Segment Start: EXERCISE INPUT

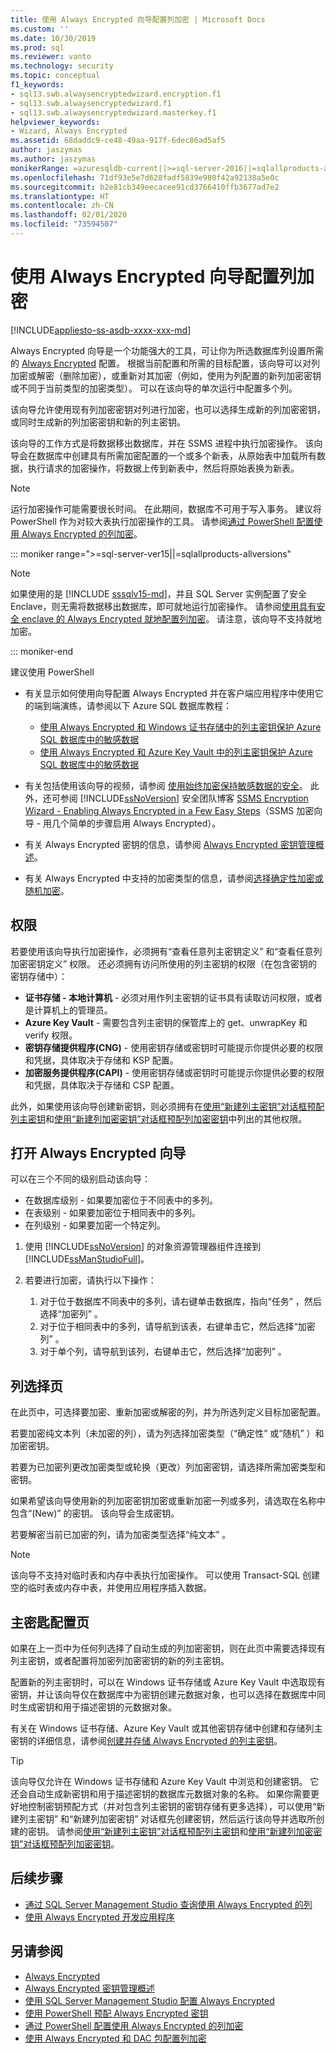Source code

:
 ```yaml
---
title: 使用 Always Encrypted 向导配置列加密 | Microsoft Docs
ms.custom: ''
ms.date: 10/30/2019
ms.prod: sql
ms.reviewer: vanto
ms.technology: security
ms.topic: conceptual
f1_keywords:
- sql13.swb.alwaysencryptedwizard.encryption.f1
- sql13.swb.alwaysencryptedwizard.f1
- sql13.swb.alwaysencryptedwizard.masterkey.f1
helpviewer_keywords:
- Wizard, Always Encrypted
ms.assetid: 68daddc9-ce48-49aa-917f-6dec86ad5af5
author: jaszymas
ms.author: jaszymas
monikerRange: =azuresqldb-current||>=sql-server-2016||=sqlallproducts-allversions||>=sql-server-linux-2017||=azuresqldb-mi-current
ms.openlocfilehash: 71df93e5e7d628fadf5839e980f42a92138a5e0c
ms.sourcegitcommit: b2e81cb349eecacee91cd3766410ffb3677ad7e2
ms.translationtype: HT
ms.contentlocale: zh-CN
ms.lasthandoff: 02/01/2020
ms.locfileid: "73594507"
---
```

# <a name="configure-column-encryption-using-always-encrypted-wizard"></a>使用 Always Encrypted 向导配置列加密
[!INCLUDE[appliesto-ss-asdb-xxxx-xxx-md](../../../includes/appliesto-ss-asdb-xxxx-xxx-md.md)]

Always Encrypted 向导是一个功能强大的工具，可让你为所选数据库列设置所需的 [Always Encrypted](always-encrypted-database-engine.md) 配置。 根据当前配置和所需的目标配置，该向导可以对列加密或解密（删除加密），或重新对其加密（例如，使用为列配置的新列加密密钥或不同于当前类型的加密类型）。 可以在该向导的单次运行中配置多个列。

该向导允许使用现有列加密密钥对列进行加密，也可以选择生成新的列加密密钥，或同时生成新的列加密密钥和新的列主密钥。 

该向导的工作方式是将数据移出数据库，并在 SSMS 进程中执行加密操作。 该向导会在数据库中创建具有所需加密配置的一个或多个新表，从原始表中加载所有数据，执行请求的加密操作，将数据上传到新表中，然后将原始表换为新表。

> [!NOTE]
> 运行加密操作可能需要很长时间。 在此期间，数据库不可用于写入事务。 建议将 PowerShell 作为对较大表执行加密操作的工具。 请参阅[通过 PowerShell 配置使用 Always Encrypted 的列加密](configure-column-encryption-using-powershell.md)。

::: moniker range=">=sql-server-ver15||=sqlallproducts-allversions"

> [!NOTE]
> 如果使用的是 [!INCLUDE [sssqlv15-md](../../../includes/sssqlv15-md.md)]，并且 SQL Server 实例配置了安全 Enclave，则无需将数据移出数据库，即可就地运行加密操作。 请参阅[使用具有安全 enclave 的 Always Encrypted 就地配置列加密](always-encrypted-enclaves-configure-encryption.md)。 请注意，该向导不支持就地加密。

::: moniker-end

建议使用 PowerShell 

 - 有关显示如何使用向导配置 Always Encrypted 并在客户端应用程序中使用它的端到端演练，请参阅以下 Azure SQL 数据库教程：
    - [使用 Always Encrypted 和 Windows 证书存储中的列主密钥保护 Azure SQL 数据库中的敏感数据](https://azure.microsoft.com/documentation/articles/sql-database-always-encrypted/)
    - [使用 Always Encrypted 和 Azure Key Vault 中的列主密钥保护 Azure SQL 数据库中的敏感数据](https://docs.microsoft.com/azure/sql-database/sql-database-always-encrypted-azure-key-vault)

 - 有关包括使用该向导的视频，请参阅 [使用始终加密保持敏感数据的安全](https://channel9.msdn.com/events/DataDriven/SQLServer2016/AlwaysEncrypted)。 此外，还可参阅 [!INCLUDE[ssNoVersion](../../../includes/ssnoversion-md.md)] 安全团队博客 [SSMS Encryption Wizard - Enabling Always Encrypted in a Few Easy Steps](https://techcommunity.microsoft.com/t5/SQL-Server/SSMS-Encryption-Wizard-Enabling-Always-Encrypted-in-a-Few-Easy/ba-p/384545)（SSMS 加密向导 - 用几个简单的步骤启用 Always Encrypted）。  
 - 有关 Always Encrypted 密钥的信息，请参阅 [Always Encrypted 密钥管理概述](overview-of-key-management-for-always-encrypted.md)。
 - 有关 Always Encrypted 中支持的加密类型的信息，请参阅[选择确定性加密或随机加密](always-encrypted-database-engine.md#selecting--deterministic-or-randomized-encryption)。
 
 ## <a name="permissions"></a>权限
若要使用该向导执行加密操作，必须拥有“查看任意列主密钥定义”  和“查看任意列加密密钥定义”  权限。 还必须拥有访问所使用的列主密钥的权限（在包含密钥的密钥存储中）：
- **证书存储 - 本地计算机** - 必须对用作列主密钥的证书具有读取访问权限，或者是计算机上的管理员。
- **Azure Key Vault** - 需要包含列主密钥的保管库上的 get、unwrapKey 和 verify 权限。
- **密钥存储提供程序(CNG)** - 使用密钥存储或密钥时可能提示你提供必要的权限和凭据，具体取决于存储和 KSP 配置。
- **加密服务提供程序(CAPI)** - 使用密钥存储或密钥时可能提示你提供必要的权限和凭据，具体取决于存储和 CSP 配置。

此外，如果使用该向导创建新密钥，则必须拥有在[使用“新建列主密钥”对话框预配列主密钥](configure-always-encrypted-keys-using-ssms.md#provision-column-master-keys-with-the-new-column-master-key-dialog)和[使用“新建列加密密钥”对话框预配列加密密钥](configure-always-encrypted-keys-using-ssms.md#provision-column-encryption-keys-with-the-new-column-encryption-key-dialog)中列出的其他权限。

## <a name="open-the-always-encrypted-wizard"></a>打开 Always Encrypted 向导
可以在三个不同的级别启动该向导： 
- 在数据库级别 - 如果要加密位于不同表中的多列。
- 在表级别 - 如果要加密位于相同表中的多列。
- 在列级别 - 如果要加密一个特定列。
 
 1. 使用 [!INCLUDE[ssNoVersion](../../../includes/ssnoversion-md.md)] 的对象资源管理器组件连接到 [!INCLUDE[ssManStudioFull](../../../includes/ssmanstudiofull-md.md)]。  
   
 2. 若要进行加密，请执行以下操作：
     1. 对于位于数据库不同表中的多列，请右键单击数据库，指向“任务”  ，然后选择“加密列”  。
     1. 对于位于相同表中的多列，请导航到该表，右键单击它，然后选择“加密列”  。
     1. 对于单个列，请导航到该列，右键单击它，然后选择“加密列”  。


   
 ## <a name="column-selection-page"></a>列选择页
在此页中，可选择要加密、重新加密或解密的列，并为所选列定义目标加密配置。

若要加密纯文本列（未加密的列），请为列选择加密类型（“确定性”  或“随机”  ）和加密密钥。 

若要为已加密列更改加密类型或轮换（更改）列加密密钥，请选择所需加密类型和密钥。 

如果希望该向导使用新的列加密密钥加密或重新加密一列或多列，请选取在名称中包含“(New)”  的密钥。 该向导会生成密钥。

若要解密当前已加密的列，请为加密类型选择“纯文本”  。


> [!NOTE]
> 该向导不支持对临时表和内存中表执行加密操作。 可以使用 Transact-SQL 创建空的临时表或内存中表，并使用应用程序插入数据。

## <a name="master-key-configuration-page"></a>主密匙配置页
如果在上一页中为任何列选择了自动生成的列加密密钥，则在此页中需要选择现有列主密钥，或者配置将加密列加密密钥的新的列主密钥。 

配置新的列主密钥时，可以在 Windows 证书存储或 Azure Key Vault 中选取现有密钥，并让该向导仅在数据库中为密钥创建元数据对象，也可以选择在数据库中同时生成密钥和用于描述密钥的元数据对象。 

有关在 Windows 证书存储、Azure Key Vault 或其他密钥存储中创建和存储列主密钥的详细信息，请参阅[创建并存储 Always Encrypted 的列主密钥](../../../relational-databases/security/encryption/create-and-store-column-master-keys-always-encrypted.md)。

> [!TIP]
> 该向导仅允许在 Windows 证书存储和 Azure Key Vault 中浏览和创建密钥。 它还会自动生成新密钥和用于描述密钥的数据库元数据对象的名称。 如果你需要更好地控制密钥预配方式（并对包含列主密钥的密钥存储有更多选择），可以使用“新建列主密钥”  和“新建列加密密钥”  对话框先创建密钥，然后运行该向导并选取所创建的密钥。 请参阅[使用“新建列主密钥”对话框预配列主密钥](configure-always-encrypted-keys-using-ssms.md#provision-column-master-keys-with-the-new-column-master-key-dialog)和[使用“新建列加密密钥”对话框预配列加密密钥](configure-always-encrypted-keys-using-ssms.md#provision-column-encryption-keys-with-the-new-column-encryption-key-dialog)。 

## <a name="next-steps"></a>后续步骤
- [通过 SQL Server Management Studio 查询使用 Always Encrypted 的列](always-encrypted-query-columns-ssms.md)
- [使用 Always Encrypted 开发应用程序](always-encrypted-client-development.md)

## <a name="see-also"></a>另请参阅  
 - [Always Encrypted](../../../relational-databases/security/encryption/always-encrypted-database-engine.md)
 - [Always Encrypted 密钥管理概述](overview-of-key-management-for-always-encrypted.md) 
 - [使用 SQL Server Management Studio 配置 Always Encrypted](configure-always-encrypted-using-sql-server-management-studio.md)
 - [使用 PowerShell 预配 Always Encrypted 密钥](configure-always-encrypted-keys-using-powershell.md)
 - [通过 PowerShell 配置使用 Always Encrypted 的列加密](configure-column-encryption-using-powershell.md)
 - [使用 Always Encrypted 和 DAC 包配置列加密](configure-always-encrypted-using-dacpac.md)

Segment End: EXERCISE INPUT

In the lines above, find each one with "relational" and list it.

有关在 Windows 证书存储、Azure Key Vault 或其他密钥存储中创建和存储列主密钥的详细信息，请参阅[创建并存储 Always Encrypted 的列主密钥](../../../relational-databases/security/encryption/create-and-store-column-master-keys-always-encrypted.md)。
 - [Always Encrypted](../../../relational-databases/security/encryption/always-encrypted-database-engine.md)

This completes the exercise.